Easy Weight Loss: A Professor Reveals What to Eat for Breakfast, Lunch, and Dinner

Easy Weight Loss: A Professor Reveals What to Eat for Breakfast, Lunch, and Dinner

To lose weight long term, it's important to focus on both exercise and diet. Ingo Froböse, an expert in sports and fitness, explains how to get rid of stubborn belly fat and avoid the yo-yo effect.

While many theories exist, the main reason for belly fat is excess calorie intake. When we eat more than we burn, the body stores the excess as fat around the belly, hips, and thighs. This biological mechanism helped our ancestors survive famine, but today, it requires self control to manage. In a world full of temptation, it can be a challenge to stay slim.

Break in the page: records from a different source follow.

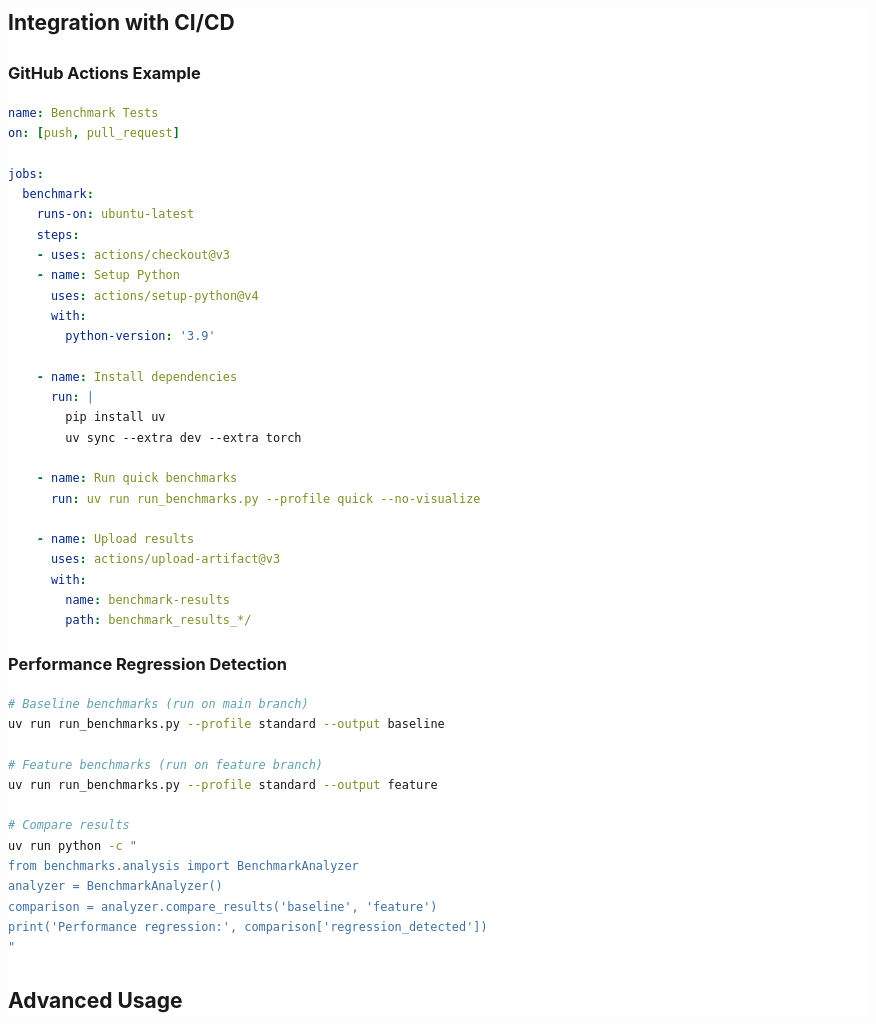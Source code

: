 ## Integration with CI/CD

### GitHub Actions Example

```yaml
name: Benchmark Tests
on: [push, pull_request]

jobs:
  benchmark:
    runs-on: ubuntu-latest
    steps:
    - uses: actions/checkout@v3
    - name: Setup Python
      uses: actions/setup-python@v4
      with:
        python-version: '3.9'
    
    - name: Install dependencies
      run: |
        pip install uv
        uv sync --extra dev --extra torch
    
    - name: Run quick benchmarks
      run: uv run run_benchmarks.py --profile quick --no-visualize
    
    - name: Upload results
      uses: actions/upload-artifact@v3
      with:
        name: benchmark-results
        path: benchmark_results_*/
```

### Performance Regression Detection

```bash
# Baseline benchmarks (run on main branch)
uv run run_benchmarks.py --profile standard --output baseline

# Feature benchmarks (run on feature branch)  
uv run run_benchmarks.py --profile standard --output feature

# Compare results
uv run python -c "
from benchmarks.analysis import BenchmarkAnalyzer
analyzer = BenchmarkAnalyzer()
comparison = analyzer.compare_results('baseline', 'feature')
print('Performance regression:', comparison['regression_detected'])
"
```

## Advanced Usage
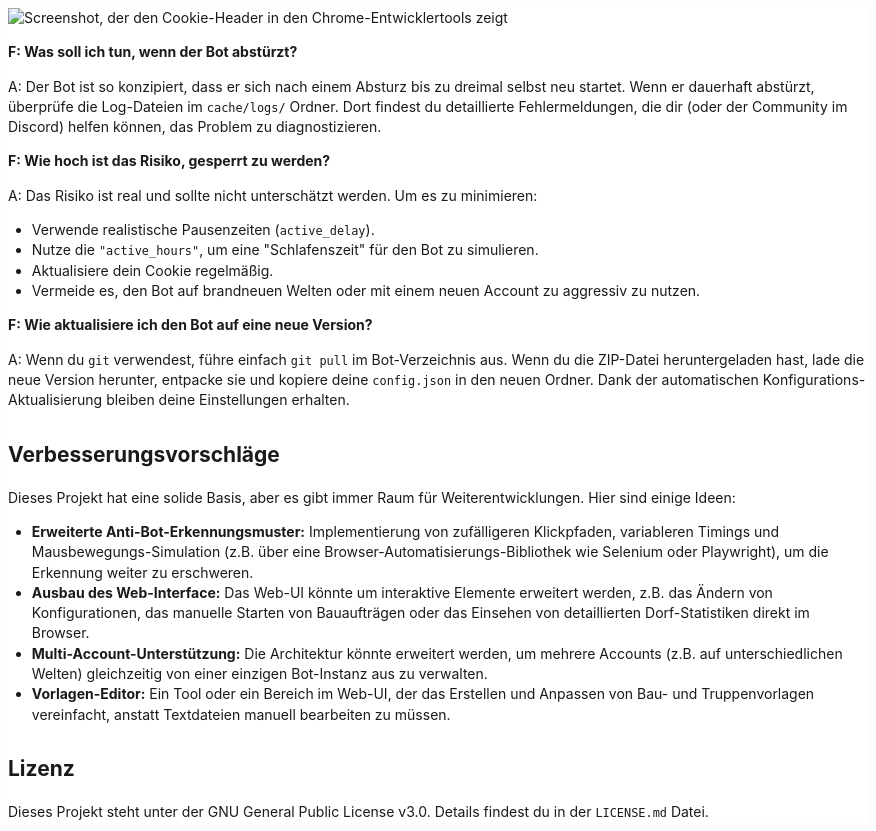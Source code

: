 ![Screenshot, der den Cookie-Header in den Chrome-Entwicklertools zeigt](readme/network.JPG)

**F: Was soll ich tun, wenn der Bot abstürzt?**

A: Der Bot ist so konzipiert, dass er sich nach einem Absturz bis zu dreimal selbst neu startet. Wenn er dauerhaft abstürzt, überprüfe die Log-Dateien im `cache/logs/` Ordner. Dort findest du detaillierte Fehlermeldungen, die dir (oder der Community im Discord) helfen können, das Problem zu diagnostizieren.

**F: Wie hoch ist das Risiko, gesperrt zu werden?**

A: Das Risiko ist real und sollte nicht unterschätzt werden. Um es zu minimieren:
*   Verwende realistische Pausenzeiten (`active_delay`).
*   Nutze die `"active_hours"`, um eine "Schlafenszeit" für den Bot zu simulieren.
*   Aktualisiere dein Cookie regelmäßig.
*   Vermeide es, den Bot auf brandneuen Welten oder mit einem neuen Account zu aggressiv zu nutzen.

**F: Wie aktualisiere ich den Bot auf eine neue Version?**

A: Wenn du `git` verwendest, führe einfach `git pull` im Bot-Verzeichnis aus. Wenn du die ZIP-Datei heruntergeladen hast, lade die neue Version herunter, entpacke sie und kopiere deine `config.json` in den neuen Ordner. Dank der automatischen Konfigurations-Aktualisierung bleiben deine Einstellungen erhalten.

## Verbesserungsvorschläge

Dieses Projekt hat eine solide Basis, aber es gibt immer Raum für Weiterentwicklungen. Hier sind einige Ideen:

*   **Erweiterte Anti-Bot-Erkennungsmuster:** Implementierung von zufälligeren Klickpfaden, variableren Timings und Mausbewegungs-Simulation (z.B. über eine Browser-Automatisierungs-Bibliothek wie Selenium oder Playwright), um die Erkennung weiter zu erschweren.
*   **Ausbau des Web-Interface:** Das Web-UI könnte um interaktive Elemente erweitert werden, z.B. das Ändern von Konfigurationen, das manuelle Starten von Bauaufträgen oder das Einsehen von detaillierten Dorf-Statistiken direkt im Browser.
*   **Multi-Account-Unterstützung:** Die Architektur könnte erweitert werden, um mehrere Accounts (z.B. auf unterschiedlichen Welten) gleichzeitig von einer einzigen Bot-Instanz aus zu verwalten.
*   **Vorlagen-Editor:** Ein Tool oder ein Bereich im Web-UI, der das Erstellen und Anpassen von Bau- und Truppenvorlagen vereinfacht, anstatt Textdateien manuell bearbeiten zu müssen.

## Lizenz

Dieses Projekt steht unter der GNU General Public License v3.0. Details findest du in der `LICENSE.md` Datei.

To reduce belly fat, you need a targeted strategy:

  • Incorporate movement into your daily life: avoid elevators, walk or bike when possible.
  • Engage in regular endurance sports: walking, jogging, cycling, or swimming, aim for 2-3 sessions per week.
  • Boost your metabolism with strength training: 2-3 sessions of at least 30 minutes each week.

This activity mix will help you lose unwanted fat. Choose activities you enjoy to stay motivated.

How important is diet in weight loss?

When it comes to weight loss, diet plays a key role. It's essential to align food intake with your lifestyle and energy needs:

  • Morning: A breakfast rich in carbs and nutrients provides energy for the day.
  • Midday: Focus on nutrient-rich meals with vegetables, proteins, and some carbs.
  • Evening: Include protein at dinner to support your body's repair processes during sleep.

Avoid snacks to give your body time to digest and regulate blood sugar. Drink plenty of water and follow your body's natural rhythms. Proteins are vital for metabolism and should be a dietary focus. If you have a craving for sweets, indulge right after lunch when your body can best process the extra calories.

How to avoid the yo-yo effect and maintain your new weight?

To maintain weight loss, adopt a healthy lifestyle long term. Rapid weight loss slows metabolism, leading to quick regain. Instead, gradual weight loss through sustainable changes helps keep it off.

Does stress affect weight loss?

Research shows that fat tissue produces hormones that influence metabolism. Stress, especially cortisol, can slow fat loss and increase hunger, leading to cravings for sugary or carb rich foods. To manage stress and support weight loss, incorporate physical activity, like evening walks or weekend hikes, to clear your mind.